Since 1962, petitioners have owned and operated the Gohr Brothers partnership (the partnership). In 1980, petitioners incorporated Gohr Farms, Inc. (the corporation) for estate purposes. In 1982 and 1983, the partnership purchased equipment in the amounts of $134,953 and $141,867, respectively, which it leased to the corporation. During the first 12 months of the equipment leases, the partnership paid no expenses relating to the equipment that were deductible under section 162. Instead, the lease agreement provided that all such expenses would be paid by the corporation.
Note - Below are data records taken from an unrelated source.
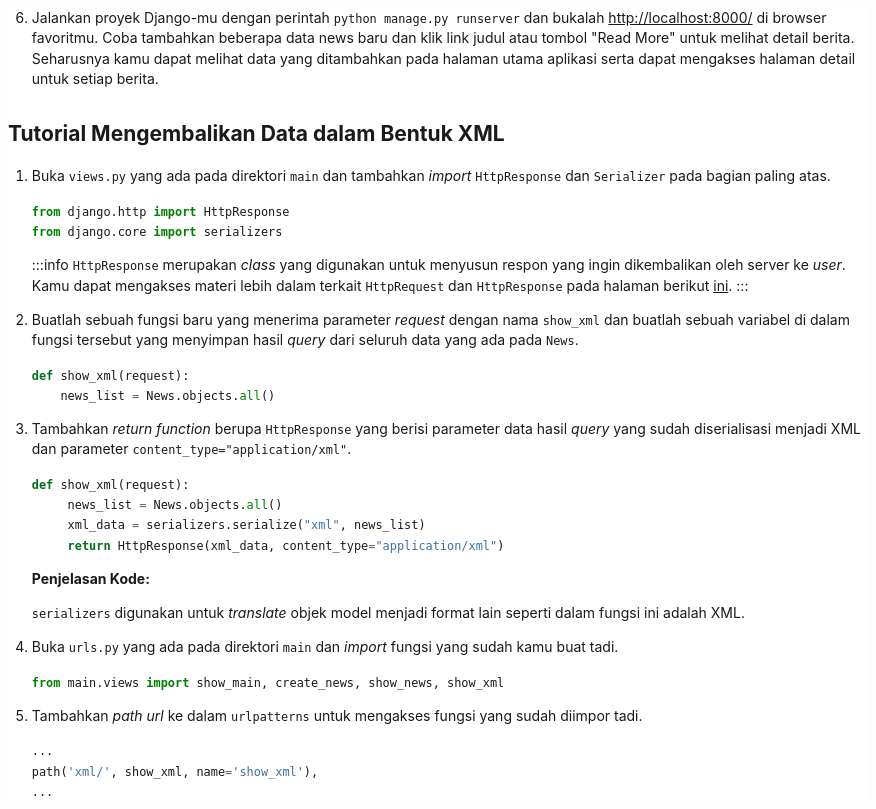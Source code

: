 6. Jalankan proyek Django-mu dengan perintah `python manage.py runserver` dan bukalah [http://localhost:8000/](http://localhost:8000/) di browser favoritmu. Coba tambahkan beberapa data news baru dan klik link judul atau tombol "Read More" untuk melihat detail berita. Seharusnya kamu dapat melihat data yang ditambahkan pada halaman utama aplikasi serta dapat mengakses halaman detail untuk setiap berita.

## Tutorial Mengembalikan Data dalam Bentuk XML

1. Buka `views.py` yang ada pada direktori `main` dan tambahkan _import_ `HttpResponse` dan `Serializer` pada bagian paling atas.

   ```python
   from django.http import HttpResponse
   from django.core import serializers
   ```
   
   :::info
   `HttpResponse` merupakan *class* yang digunakan untuk menyusun respon yang ingin dikembalikan oleh server ke *user*. Kamu dapat mengakses materi lebih dalam terkait `HttpRequest` dan `HttpResponse` pada halaman berikut [ini](https://docs.djangoproject.com/en/5.2/ref/request-response/).
   :::

2. Buatlah sebuah fungsi baru yang menerima parameter _request_ dengan nama `show_xml` dan buatlah sebuah variabel di dalam fungsi tersebut yang menyimpan hasil _query_ dari seluruh data yang ada pada `News`.

   ```python
   def show_xml(request):
       news_list = News.objects.all()
   ```

3. Tambahkan _return function_ berupa `HttpResponse` yang berisi parameter data hasil _query_ yang sudah diserialisasi menjadi XML dan parameter `content_type="application/xml"`.

   ```python
   def show_xml(request):
        news_list = News.objects.all()
        xml_data = serializers.serialize("xml", news_list)
        return HttpResponse(xml_data, content_type="application/xml")
   ```

   **Penjelasan Kode:**

   `serializers` digunakan untuk _translate_ objek model menjadi format lain seperti dalam fungsi ini adalah XML.

4. Buka `urls.py` yang ada pada direktori `main` dan _import_ fungsi yang sudah kamu buat tadi.

   ```python
   from main.views import show_main, create_news, show_news, show_xml
   ```

5. Tambahkan _path url_ ke dalam `urlpatterns` untuk mengakses fungsi yang sudah diimpor tadi.

   ```python
   ...
   path('xml/', show_xml, name='show_xml'),
   ...
   ```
Under section 46(e)(3), an investment credit:
shall be allowed by section 38 to a person which is not a corporation with respect to property of which such person is the lessor only if
(A)the property subject to the lease has been manufactured or produced by the lessor, or
(B)the term of the lease (taking into account options to renew) is less than 50 percent of the useful life of the property, and for the period consisting of the first 12 months after the date on which the property is transferred to the lessee the sum of the deductions with respect to such property which are allowable to the lessor solely by reason of section 162 (other than rents and reimbursed amounts with respect to such property) exceeds 15 percent of the rental income produced by such property.
The partnership has not claimed that it manufactured or produced the equipment. Sec. 46(e)(3)(A). It is not allowed a credit under section 46(e)(3)(B) because it did not take deductions with respect to the property under section 162 which exceed 15 percent of the rental income produced by the equipment.
Petitioners argue, however, that section 46(e)(3) should not apply to them because their leasing arrangement was motivated by estate reasons rather than tax reasons. This argument has been previously considered and rejected by this Court. See Ridder v. Commissioner [Dec. 37,944], 76 T.C. 867, 875-876 (1981); Strouth v. Commissioner [Dec. 44,308(M)], T.C. Memo. 1987-552. As we said in Ridder v. Commissioner, supra at 876:
In drafting section 46(e)(3)(B), Congress could have chosen a rule based upon the benefits and burdens of ownership in light of all the relevant facts and circumstances. * * * But they did not. Instead, Congress decided to impose two hard-and-fast tests * * *. In effect, Congress chose a more easily administered approach (which, for taxpayers, provides predictability) and sacrificed some small measure of perfect equity. Not only was this choice at least arguably reasonable, it is not for us in any case to pass upon the wisdom of legislation.
Petitioners also cite Loewen v. Commissioner [Dec. 37,619], 76 T.C. 90 (1981), and Hokanson v. Commissioner [84-1 USTC ╤ 9217], 730 F.2d 1245 (9th Cir. 1984), affg. a Memorandum Opinion of this Court [Dec. 39,206(M)]. Loewen did not involve section 46(e)(3) and, thus, is inapplicable. Hokanson disallowed the investment tax credit and, thus, does not help petitioners.
Petitioners also argue that they should not be liable for the additions to tax for negligence under section 6653(a)(1) and (2). They argue that they reasonably relied on the claimed experience, expertise, and abilities of a tax preparer to prepare their returns, and that this absolves them from the negligence addition. However, petitioners have not presented any evidence that they relied in good faith upon the tax preparer, nor have they presented any evidence that they provided him with the correct information. We note that petitioners have conceded that the corporation paid many of their personal expenses, and that these payments were not reported on their individual returns but were deducted on the corporate return. We do not think this behavior can or should be blamed entirely on the tax preparer.
We hold for respondent on both issues.
Decisions will be entered under Rule 155.